Étude and Vitalie didn’t count. “Do you even know where we’re going?”
“We do,” Medley asserted. “The Source is a hundred and eight light years
from Earth. Our number one priority is to protect The Seed and The Heart of
Civilization, at the cost of all other worlds, if need be.”
“Okay...”
“The Power Vacuum is moving at light speed, in a beam. It doesn’t spread out
in all directions. It’s been targeted at Earth. We believe that Pluoraia was
just...in the way. It will arrive in 2418, taking other systems with it in
the meantime, including the Gatewood Collective. Now that I think about it,
I’m guessing you know who lives there. It’s always been above my paygrade.”
“No one lives there now, they abandoned it,” Leona replied truthfully.
He nodded, tabling that for a later discussion. “Since it’s a beam, you can
fly around it, and still get there in time.
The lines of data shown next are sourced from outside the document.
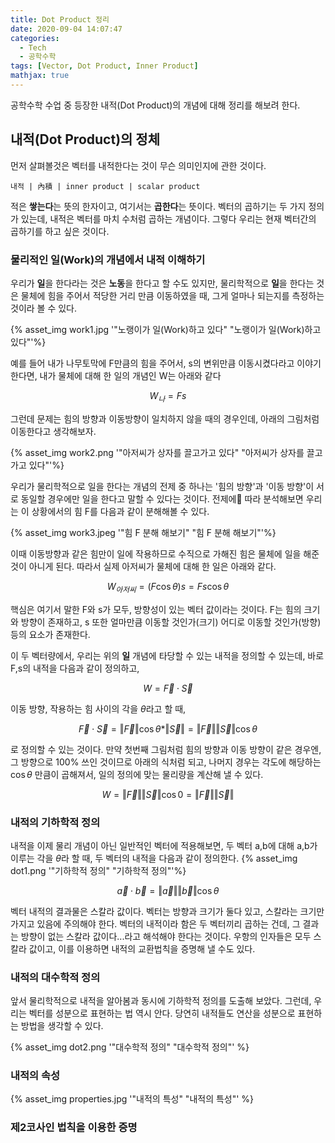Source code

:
 ```yaml
---
title: Dot Product 정리
date: 2020-09-04 14:07:47
categories:
  - Tech
  - 공학수학
tags: [Vector, Dot Product, Inner Product]
mathjax: true
---
```


공학수학 수업 중 등장한 내적(Dot Product)의 개념에 대해 정리를 해보려 한다.

## 내적(Dot Product)의 정체

먼저 살펴볼것은 벡터를 내적한다는 것이 무슨 의미인지에 관한 것이다.

`내적 | 內積 | inner product | scalar product`

적은 **쌓는다**는 뜻의 한자이고, 여기서는 **곱한다**는 뜻이다. 벡터의 곱하기는 두 가지 정의가 있는데, 내적은 벡터를 마치 수처럼 곱하는 개념이다. 그렇다 우리는 현재 벡터간의 곱하기를 하고 싶은 것이다.

### 물리적인 일(Work)의 개념에서 내적 이해하기

우리가 **일**을 한다라는 것은 **노동**을 한다고 할 수도 있지만, 물리학적으로 **일**을 한다는 것은 물체에 힘을 주어서 적당한 거리 만큼 이동하였을 때, 그게 얼마나 되는지를 측정하는 것이라 볼 수 있다.

{% asset_img work1.jpg '"노랭이가 일(Work)하고 있다" "노랭이가 일(Work)하고 있다"'%}

예를 들어 내가 나무토막에 F만큼의 힘을 주어서, s의 변위만큼 이동시켰다라고 이야기한다면, 내가 물체에 대해 한 일의 개념인 W는 아래와 같다

$$W_나=Fs$$

그런데 문제는 힘의 방향과 이동방향이 일치하지 않을 때의 경우인데, 아래의 그림처럼 이동한다고 생각해보자.

{% asset_img work2.png '"아저씨가 상자를 끌고가고 있다" "아저씨가 상자를 끌고가고 있다"'%}

우리가 물리학적으로 일을 한다는 개념의 전제 중 하나는 '힘의 방향'과 '이동 방향'이 서로 동일할 경우에만 일을 한다고 말할 수 있다는 것이다. 전제에 따라 분석해보면 우리는 이 상황에서의 힘 F를 다음과 같이 분해해볼 수 있다.

{% asset_img work3.jpeg '"힘 F 분해 해보기" "힘 F 분해 해보기"'%}

이때 이동방향과 같은 힘만이 일에 작용하므로 수직으로 가해진 힘은 물체에 일을 해준 것이 아니게 된다.
따라서 실제 아저씨가 물체에 대해 한 일은 아래와 같다.

$$W_{아저씨} = (F\cos\theta)s = Fs\cos\theta$$

핵심은 여기서 말한 F와 s가 모두, 방향성이 있는 벡터 값이라는 것이다. F는 힘의 크기와 방향이 존재하고, s 또한 얼마만큼 이동할 것인가(크기) 어디로 이동할 것인가(방향) 등의 요소가 존재한다.

이 두 벡터량에서, 우리는 위의 **일** 개념에 타당할 수 있는 내적을 정의할 수 있는데, 바로 F,s의 내적을 다음과 같이 정의하고,

$$W= \vec{F} \cdot \vec{S}$$

이동 방향, 작용하는 힘 사이의 각을 $\theta$라고 할 때,

$$\vec{F} \cdot \vec{S} = \Vert \vec F \Vert \cos \theta  * \Vert \vec S \Vert = \Vert \vec F \Vert \Vert \vec S \Vert \cos \theta $$

로 정의할 수 있는 것이다. 만약 첫번째 그림처럼 힘의 방향과 이동 방향이 같은 경우엔, 그 방향으로 100% 쓰인 것이므로 아래의 식처럼 되고, 나머지 경우는 각도에 해당하는 $\cos \theta$ 만큼이 곱해져서, 일의 정의에 맞는 물리량을 계산해 낼 수 있다.

$$W = \Vert \vec F \Vert \Vert \vec S \Vert \cos 0 = \Vert \vec F \Vert \Vert \vec S \Vert $$

### 내적의 기하학적 정의

내적을 이제 물리 개념이 아닌 일반적인 벡터에 적용해보면, 두 벡터 a,b에 대해 a,b가 이루는 각을 $\theta$라 할 때, 두 벡터의 내적을 다음과 같이 정의한다.
{% asset_img dot1.png '"기하학적 정의" "기하학적 정의"'%}

$$\vec a \cdot \vec b = \Vert \vec a \Vert \Vert \vec b \Vert \cos \theta $$

벡터 내적의 결과물은 스칼라 값이다. 벡터는 방향과 크기가 둘다 있고, 스칼라는 크기만 가지고 있음에 주의해야 한다. 벡터의 내적이라 함은 두 벡터끼리 곱하는 건데, 그 결과는 방향이 없는 스칼라 값이다...라고 해석해야 한다는 것이다. 우항의 인자들은 모두 스칼라 값이고, 이를 이용하면 내적의 교환법칙을 증명해 낼 수도 있다.

### 내적의 대수학적 정의

앞서 물리학적으로 내적을 알아봄과 동시에 기하학적 정의를 도출해 보았다.
그런데, 우리는 벡터를 성분으로 표현하는 법 역시 안다. 당연히 내적들도 연산을 성분으로 표현하는 방법을 생각할 수 있다.

{% asset_img dot2.png '"대수학적 정의" "대수학적 정의"' %}

### 내적의 속성

{% asset_img properties.jpg '"내적의 특성" "내적의 특성"' %}

### 제2코사인 법칙을 이용한 증명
We know you have redundant power
sources, and according to the data that my boarding party has been
transmitting to my brain this entire time, you’ve even already gone through
it, and survived.”
Leona took everyone’s vital signs real quick. They all nodded their
agreeance to the proposal. “We’ll do it, under a few conditions, the first
one being you get the fuck off my ship.”
General Medley tilted his brainchip down. “Done. Anything else.”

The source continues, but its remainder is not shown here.